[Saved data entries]
+ + + +
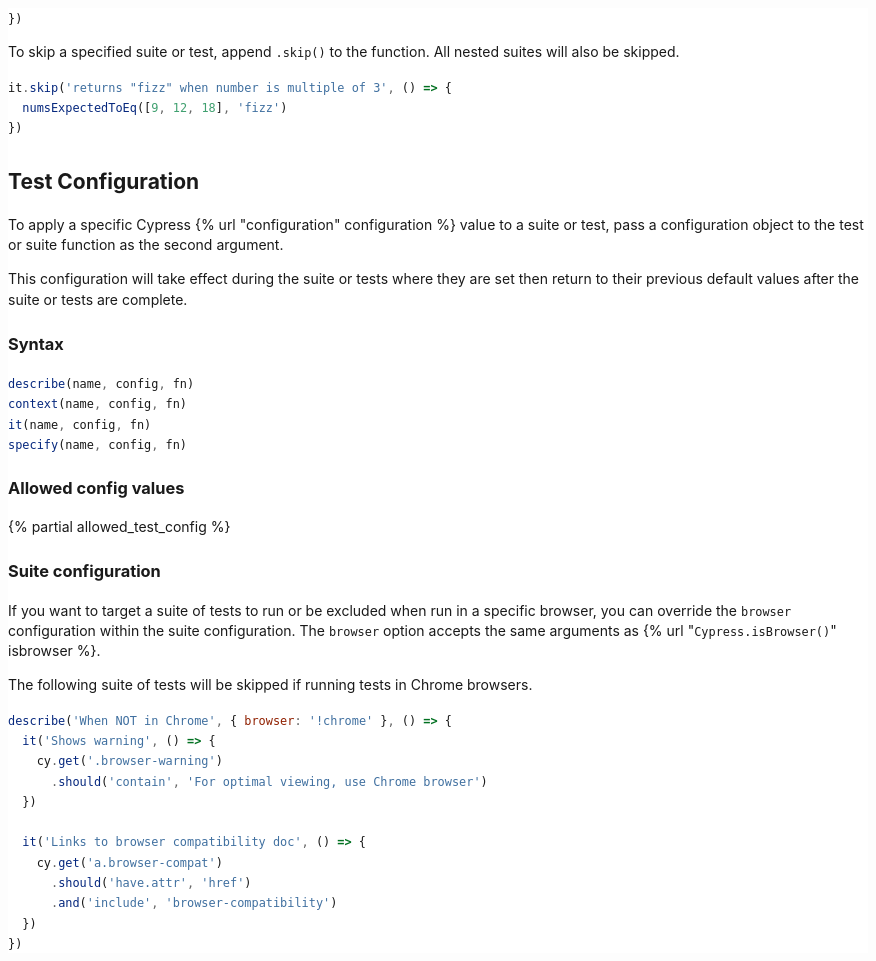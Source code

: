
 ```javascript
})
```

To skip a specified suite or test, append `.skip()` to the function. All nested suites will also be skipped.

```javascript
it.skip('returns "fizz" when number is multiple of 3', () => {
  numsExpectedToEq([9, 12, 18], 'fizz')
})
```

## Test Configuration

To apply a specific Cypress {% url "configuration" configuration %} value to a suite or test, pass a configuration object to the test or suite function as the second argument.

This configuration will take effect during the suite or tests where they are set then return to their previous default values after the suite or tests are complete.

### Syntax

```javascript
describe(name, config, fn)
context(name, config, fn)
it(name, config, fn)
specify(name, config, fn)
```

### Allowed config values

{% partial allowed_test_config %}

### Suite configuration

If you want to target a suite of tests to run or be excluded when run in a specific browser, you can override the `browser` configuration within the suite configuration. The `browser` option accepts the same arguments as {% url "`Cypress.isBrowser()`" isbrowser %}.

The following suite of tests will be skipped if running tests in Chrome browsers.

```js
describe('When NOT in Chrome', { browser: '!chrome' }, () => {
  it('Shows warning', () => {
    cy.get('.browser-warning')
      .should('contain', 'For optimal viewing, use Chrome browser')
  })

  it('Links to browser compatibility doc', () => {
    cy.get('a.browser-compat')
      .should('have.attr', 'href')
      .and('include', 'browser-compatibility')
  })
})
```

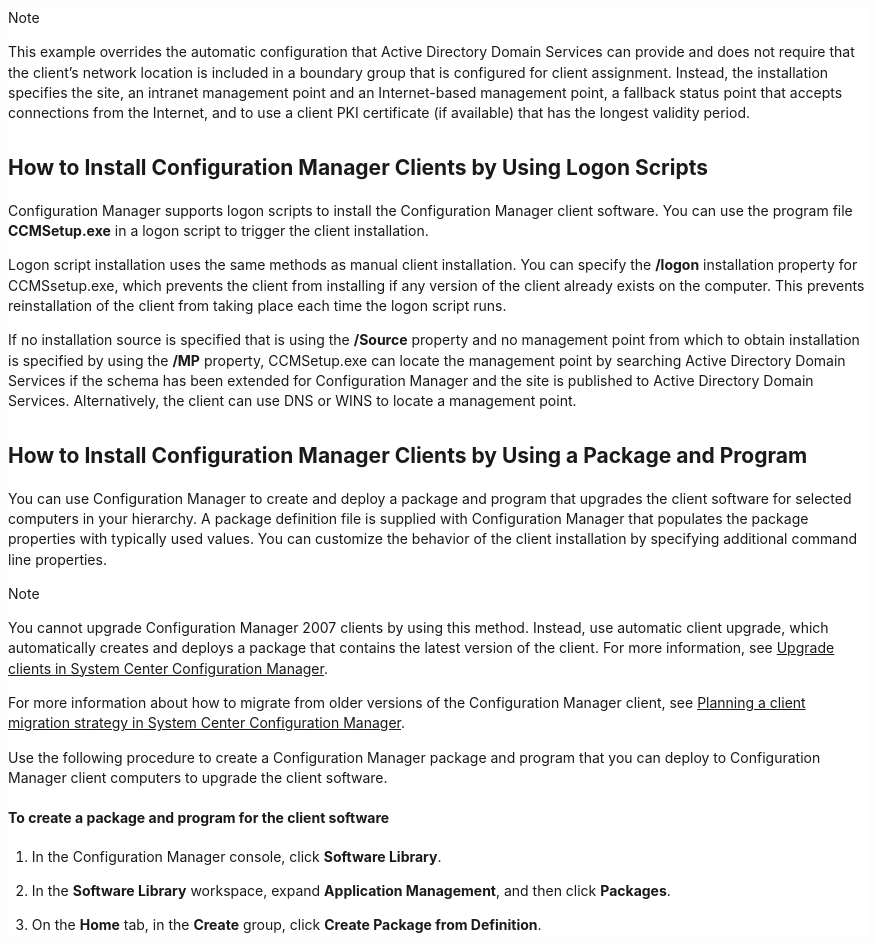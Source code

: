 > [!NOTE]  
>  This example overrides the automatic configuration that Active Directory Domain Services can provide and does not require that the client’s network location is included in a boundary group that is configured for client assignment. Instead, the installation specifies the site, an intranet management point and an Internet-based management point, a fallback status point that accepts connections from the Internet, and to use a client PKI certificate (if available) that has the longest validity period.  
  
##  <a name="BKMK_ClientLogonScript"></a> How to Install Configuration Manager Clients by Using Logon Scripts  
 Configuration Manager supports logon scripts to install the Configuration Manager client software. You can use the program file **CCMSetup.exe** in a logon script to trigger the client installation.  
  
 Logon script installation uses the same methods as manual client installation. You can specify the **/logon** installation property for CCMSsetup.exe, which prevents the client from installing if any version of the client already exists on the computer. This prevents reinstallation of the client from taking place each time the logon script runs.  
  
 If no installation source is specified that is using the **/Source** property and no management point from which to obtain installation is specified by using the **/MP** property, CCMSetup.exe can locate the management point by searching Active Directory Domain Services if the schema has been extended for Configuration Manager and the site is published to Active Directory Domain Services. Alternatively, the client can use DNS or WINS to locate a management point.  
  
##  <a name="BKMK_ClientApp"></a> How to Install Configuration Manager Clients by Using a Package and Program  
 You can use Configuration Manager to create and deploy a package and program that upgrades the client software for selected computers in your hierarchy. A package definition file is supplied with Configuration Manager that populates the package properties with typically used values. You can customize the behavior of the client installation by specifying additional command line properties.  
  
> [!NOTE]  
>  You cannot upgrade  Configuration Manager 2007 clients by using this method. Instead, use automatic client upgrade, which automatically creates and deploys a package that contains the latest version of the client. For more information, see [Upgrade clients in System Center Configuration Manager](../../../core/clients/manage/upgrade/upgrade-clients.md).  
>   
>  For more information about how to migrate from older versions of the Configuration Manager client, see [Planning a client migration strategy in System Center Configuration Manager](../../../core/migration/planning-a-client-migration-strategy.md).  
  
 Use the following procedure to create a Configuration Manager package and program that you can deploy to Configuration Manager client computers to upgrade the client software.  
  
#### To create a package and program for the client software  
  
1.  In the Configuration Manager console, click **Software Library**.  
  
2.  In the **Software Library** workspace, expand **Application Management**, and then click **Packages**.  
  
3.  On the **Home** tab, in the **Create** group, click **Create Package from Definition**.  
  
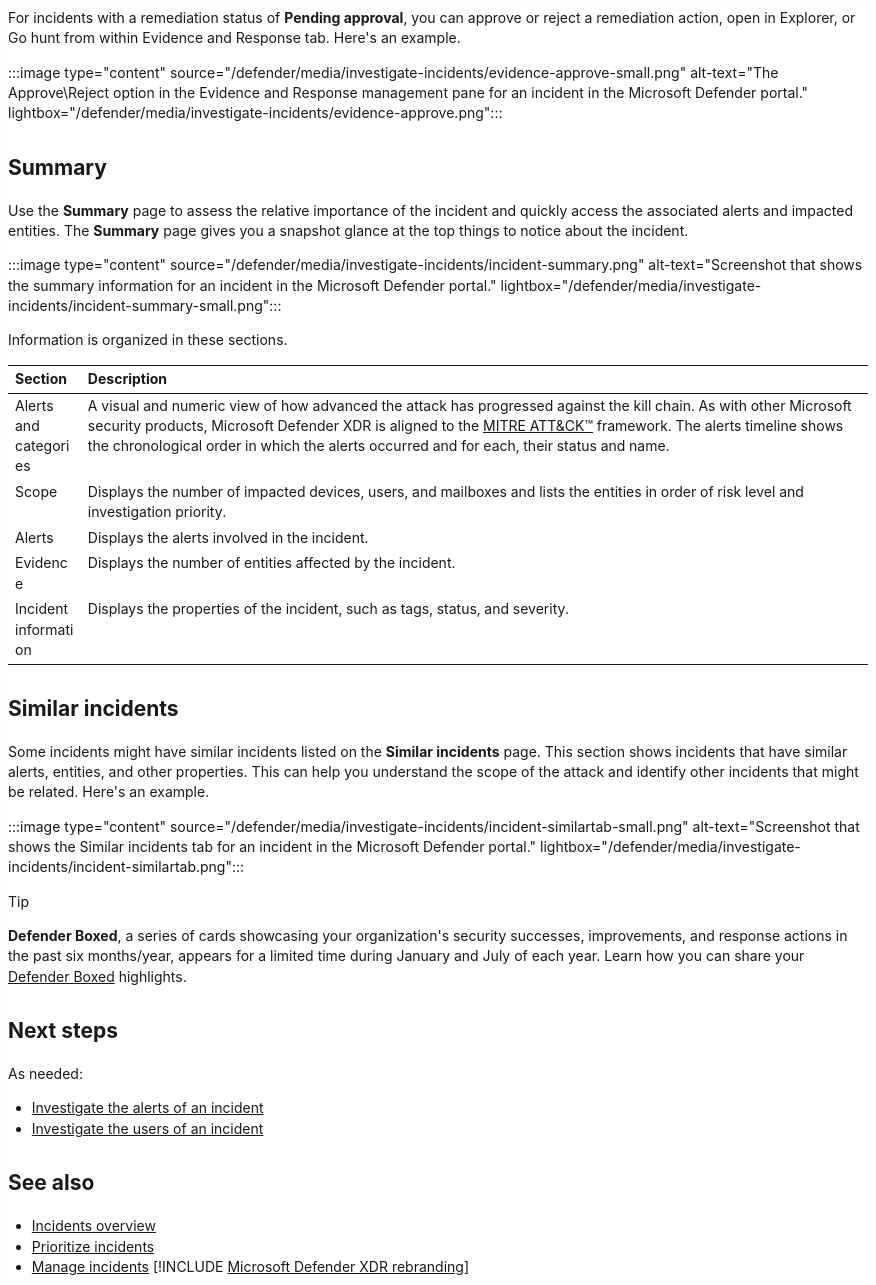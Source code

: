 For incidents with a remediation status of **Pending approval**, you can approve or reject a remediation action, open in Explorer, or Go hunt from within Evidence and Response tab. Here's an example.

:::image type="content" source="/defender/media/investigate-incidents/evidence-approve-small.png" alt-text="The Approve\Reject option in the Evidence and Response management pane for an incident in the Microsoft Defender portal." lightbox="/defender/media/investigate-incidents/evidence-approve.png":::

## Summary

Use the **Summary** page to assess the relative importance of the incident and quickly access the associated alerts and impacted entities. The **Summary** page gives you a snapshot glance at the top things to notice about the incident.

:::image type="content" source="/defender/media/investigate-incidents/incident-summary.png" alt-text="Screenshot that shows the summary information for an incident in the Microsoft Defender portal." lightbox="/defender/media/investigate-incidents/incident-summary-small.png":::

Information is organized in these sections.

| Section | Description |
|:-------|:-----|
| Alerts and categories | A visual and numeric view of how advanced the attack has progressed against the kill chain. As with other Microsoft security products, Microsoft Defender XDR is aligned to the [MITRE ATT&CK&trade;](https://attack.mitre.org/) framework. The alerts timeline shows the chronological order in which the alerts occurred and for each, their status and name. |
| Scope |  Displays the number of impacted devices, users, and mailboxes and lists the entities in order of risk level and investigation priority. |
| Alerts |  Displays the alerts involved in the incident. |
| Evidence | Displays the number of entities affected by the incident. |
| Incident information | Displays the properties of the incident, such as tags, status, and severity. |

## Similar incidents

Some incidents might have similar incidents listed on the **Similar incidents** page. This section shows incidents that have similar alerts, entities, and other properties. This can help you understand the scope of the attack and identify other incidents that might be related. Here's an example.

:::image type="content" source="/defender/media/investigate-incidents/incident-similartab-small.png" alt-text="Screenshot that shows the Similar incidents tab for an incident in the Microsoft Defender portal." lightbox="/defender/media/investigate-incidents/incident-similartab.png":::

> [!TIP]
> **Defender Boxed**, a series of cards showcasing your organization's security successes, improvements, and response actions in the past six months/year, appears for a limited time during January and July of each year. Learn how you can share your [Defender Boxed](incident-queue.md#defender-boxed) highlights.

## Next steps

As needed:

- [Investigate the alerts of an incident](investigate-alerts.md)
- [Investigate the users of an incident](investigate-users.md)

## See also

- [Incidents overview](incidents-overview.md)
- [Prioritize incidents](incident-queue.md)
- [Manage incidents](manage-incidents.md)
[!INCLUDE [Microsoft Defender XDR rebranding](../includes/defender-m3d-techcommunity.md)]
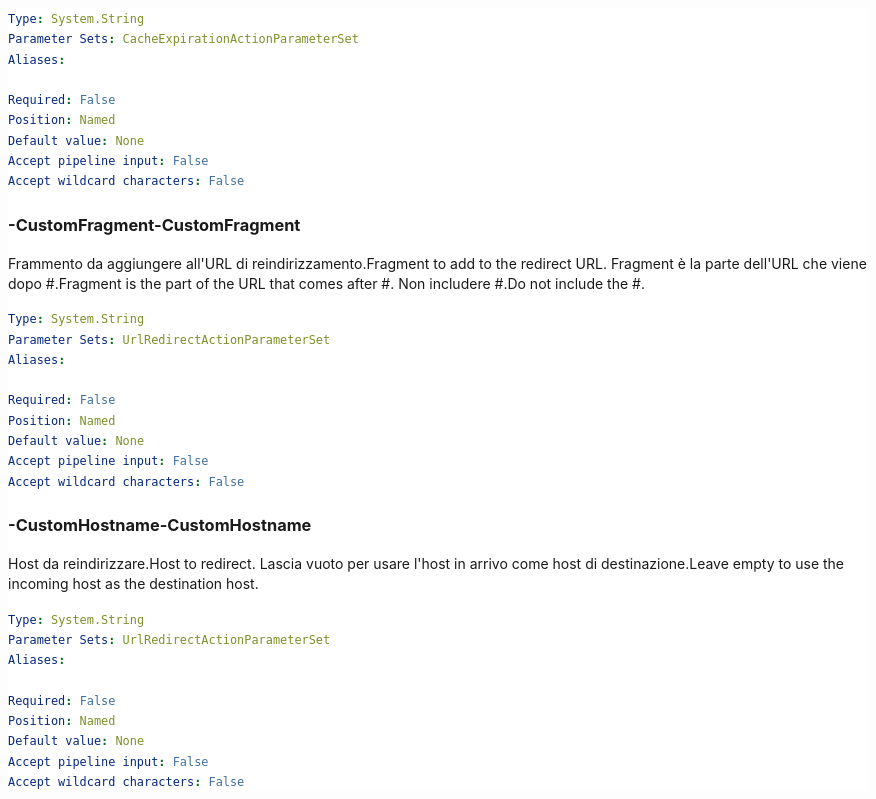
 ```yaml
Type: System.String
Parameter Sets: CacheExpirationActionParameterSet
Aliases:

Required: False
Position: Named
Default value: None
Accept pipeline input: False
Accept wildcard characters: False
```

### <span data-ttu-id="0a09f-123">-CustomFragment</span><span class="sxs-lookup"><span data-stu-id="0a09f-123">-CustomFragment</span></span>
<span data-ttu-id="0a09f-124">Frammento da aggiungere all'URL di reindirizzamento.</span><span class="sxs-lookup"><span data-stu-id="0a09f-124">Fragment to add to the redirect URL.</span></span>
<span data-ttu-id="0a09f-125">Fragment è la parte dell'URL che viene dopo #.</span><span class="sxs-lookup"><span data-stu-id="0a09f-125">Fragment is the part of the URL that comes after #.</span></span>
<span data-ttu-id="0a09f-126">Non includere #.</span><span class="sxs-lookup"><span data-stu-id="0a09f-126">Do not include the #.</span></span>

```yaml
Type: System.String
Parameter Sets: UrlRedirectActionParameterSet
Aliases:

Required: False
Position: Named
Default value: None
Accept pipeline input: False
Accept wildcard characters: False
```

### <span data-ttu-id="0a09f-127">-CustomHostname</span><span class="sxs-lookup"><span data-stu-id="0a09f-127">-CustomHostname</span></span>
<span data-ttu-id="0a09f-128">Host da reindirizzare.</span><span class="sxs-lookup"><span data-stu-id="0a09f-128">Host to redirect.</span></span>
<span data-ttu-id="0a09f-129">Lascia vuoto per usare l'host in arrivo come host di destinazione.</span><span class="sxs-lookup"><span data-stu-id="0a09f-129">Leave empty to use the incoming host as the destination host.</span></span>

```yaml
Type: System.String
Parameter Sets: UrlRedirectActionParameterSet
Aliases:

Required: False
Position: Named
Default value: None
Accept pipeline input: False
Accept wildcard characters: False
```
+ + + +
Could the data above be copied out exactly, with no pictures kept?

Source code

:
 ```javascript
})
```

To skip a specified suite or test, append `.skip()` to the function. All nested suites will also be skipped.

```javascript
it.skip('returns "fizz" when number is multiple of 3', () => {
  numsExpectedToEq([9, 12, 18], 'fizz')
})
```

## Test Configuration

To apply a specific Cypress {% url "configuration" configuration %} value to a suite or test, pass a configuration object to the test or suite function as the second argument.

This configuration will take effect during the suite or tests where they are set then return to their previous default values after the suite or tests are complete.

### Syntax

```javascript
describe(name, config, fn)
context(name, config, fn)
it(name, config, fn)
specify(name, config, fn)
```

### Allowed config values

{% partial allowed_test_config %}

### Suite configuration

If you want to target a suite of tests to run or be excluded when run in a specific browser, you can override the `browser` configuration within the suite configuration. The `browser` option accepts the same arguments as {% url "`Cypress.isBrowser()`" isbrowser %}.

The following suite of tests will be skipped if running tests in Chrome browsers.

```js
describe('When NOT in Chrome', { browser: '!chrome' }, () => {
  it('Shows warning', () => {
    cy.get('.browser-warning')
      .should('contain', 'For optimal viewing, use Chrome browser')
  })

  it('Links to browser compatibility doc', () => {
    cy.get('a.browser-compat')
      .should('have.attr', 'href')
      .and('include', 'browser-compatibility')
  })
})
```

Source code

: > [!NOTE]  
>  This example overrides the automatic configuration that Active Directory Domain Services can provide and does not require that the client’s network location is included in a boundary group that is configured for client assignment. Instead, the installation specifies the site, an intranet management point and an Internet-based management point, a fallback status point that accepts connections from the Internet, and to use a client PKI certificate (if available) that has the longest validity period.  
  
##  <a name="BKMK_ClientLogonScript"></a> How to Install Configuration Manager Clients by Using Logon Scripts  
 Configuration Manager supports logon scripts to install the Configuration Manager client software. You can use the program file **CCMSetup.exe** in a logon script to trigger the client installation.  
  
 Logon script installation uses the same methods as manual client installation. You can specify the **/logon** installation property for CCMSsetup.exe, which prevents the client from installing if any version of the client already exists on the computer. This prevents reinstallation of the client from taking place each time the logon script runs.  
  
 If no installation source is specified that is using the **/Source** property and no management point from which to obtain installation is specified by using the **/MP** property, CCMSetup.exe can locate the management point by searching Active Directory Domain Services if the schema has been extended for Configuration Manager and the site is published to Active Directory Domain Services. Alternatively, the client can use DNS or WINS to locate a management point.  
  
##  <a name="BKMK_ClientApp"></a> How to Install Configuration Manager Clients by Using a Package and Program  
 You can use Configuration Manager to create and deploy a package and program that upgrades the client software for selected computers in your hierarchy. A package definition file is supplied with Configuration Manager that populates the package properties with typically used values. You can customize the behavior of the client installation by specifying additional command line properties.  
  
> [!NOTE]  
>  You cannot upgrade  Configuration Manager 2007 clients by using this method. Instead, use automatic client upgrade, which automatically creates and deploys a package that contains the latest version of the client. For more information, see [Upgrade clients in System Center Configuration Manager](../../../core/clients/manage/upgrade/upgrade-clients.md).  
>   
>  For more information about how to migrate from older versions of the Configuration Manager client, see [Planning a client migration strategy in System Center Configuration Manager](../../../core/migration/planning-a-client-migration-strategy.md).  
  
 Use the following procedure to create a Configuration Manager package and program that you can deploy to Configuration Manager client computers to upgrade the client software.  
  
#### To create a package and program for the client software  
  
1.  In the Configuration Manager console, click **Software Library**.  
  
2.  In the **Software Library** workspace, expand **Application Management**, and then click **Packages**.  
  
3.  On the **Home** tab, in the **Create** group, click **Create Package from Definition**.  
  
Source code

: For incidents with a remediation status of **Pending approval**, you can approve or reject a remediation action, open in Explorer, or Go hunt from within Evidence and Response tab. Here's an example.

:::image type="content" source="/defender/media/investigate-incidents/evidence-approve-small.png" alt-text="The Approve\Reject option in the Evidence and Response management pane for an incident in the Microsoft Defender portal." lightbox="/defender/media/investigate-incidents/evidence-approve.png":::

## Summary

Use the **Summary** page to assess the relative importance of the incident and quickly access the associated alerts and impacted entities. The **Summary** page gives you a snapshot glance at the top things to notice about the incident.

:::image type="content" source="/defender/media/investigate-incidents/incident-summary.png" alt-text="Screenshot that shows the summary information for an incident in the Microsoft Defender portal." lightbox="/defender/media/investigate-incidents/incident-summary-small.png":::

Information is organized in these sections.

| Section | Description |
|:-------|:-----|
| Alerts and categories | A visual and numeric view of how advanced the attack has progressed against the kill chain. As with other Microsoft security products, Microsoft Defender XDR is aligned to the [MITRE ATT&CK&trade;](https://attack.mitre.org/) framework. The alerts timeline shows the chronological order in which the alerts occurred and for each, their status and name. |
| Scope |  Displays the number of impacted devices, users, and mailboxes and lists the entities in order of risk level and investigation priority. |
| Alerts |  Displays the alerts involved in the incident. |
| Evidence | Displays the number of entities affected by the incident. |
| Incident information | Displays the properties of the incident, such as tags, status, and severity. |

## Similar incidents

Some incidents might have similar incidents listed on the **Similar incidents** page. This section shows incidents that have similar alerts, entities, and other properties. This can help you understand the scope of the attack and identify other incidents that might be related. Here's an example.

:::image type="content" source="/defender/media/investigate-incidents/incident-similartab-small.png" alt-text="Screenshot that shows the Similar incidents tab for an incident in the Microsoft Defender portal." lightbox="/defender/media/investigate-incidents/incident-similartab.png":::

> [!TIP]
> **Defender Boxed**, a series of cards showcasing your organization's security successes, improvements, and response actions in the past six months/year, appears for a limited time during January and July of each year. Learn how you can share your [Defender Boxed](incident-queue.md#defender-boxed) highlights.

## Next steps

As needed:

- [Investigate the alerts of an incident](investigate-alerts.md)
- [Investigate the users of an incident](investigate-users.md)

## See also

- [Incidents overview](incidents-overview.md)
- [Prioritize incidents](incident-queue.md)
- [Manage incidents](manage-incidents.md)
[!INCLUDE [Microsoft Defender XDR rebranding](../includes/defender-m3d-techcommunity.md)]
 ```yaml
Type: System.String
Parameter Sets: CacheExpirationActionParameterSet
Aliases:

Required: False
Position: Named
Default value: None
Accept pipeline input: False
Accept wildcard characters: False
```

### <span data-ttu-id="0a09f-123">-CustomFragment</span><span class="sxs-lookup"><span data-stu-id="0a09f-123">-CustomFragment</span></span>
<span data-ttu-id="0a09f-124">Frammento da aggiungere all'URL di reindirizzamento.</span><span class="sxs-lookup"><span data-stu-id="0a09f-124">Fragment to add to the redirect URL.</span></span>
<span data-ttu-id="0a09f-125">Fragment è la parte dell'URL che viene dopo #.</span><span class="sxs-lookup"><span data-stu-id="0a09f-125">Fragment is the part of the URL that comes after #.</span></span>
<span data-ttu-id="0a09f-126">Non includere #.</span><span class="sxs-lookup"><span data-stu-id="0a09f-126">Do not include the #.</span></span>

```yaml
Type: System.String
Parameter Sets: UrlRedirectActionParameterSet
Aliases:

Required: False
Position: Named
Default value: None
Accept pipeline input: False
Accept wildcard characters: False
```

### <span data-ttu-id="0a09f-127">-CustomHostname</span><span class="sxs-lookup"><span data-stu-id="0a09f-127">-CustomHostname</span></span>
<span data-ttu-id="0a09f-128">Host da reindirizzare.</span><span class="sxs-lookup"><span data-stu-id="0a09f-128">Host to redirect.</span></span>
<span data-ttu-id="0a09f-129">Lascia vuoto per usare l'host in arrivo come host di destinazione.</span><span class="sxs-lookup"><span data-stu-id="0a09f-129">Leave empty to use the incoming host as the destination host.</span></span>

```yaml
Type: System.String
Parameter Sets: UrlRedirectActionParameterSet
Aliases:

Required: False
Position: Named
Default value: None
Accept pipeline input: False
Accept wildcard characters: False
```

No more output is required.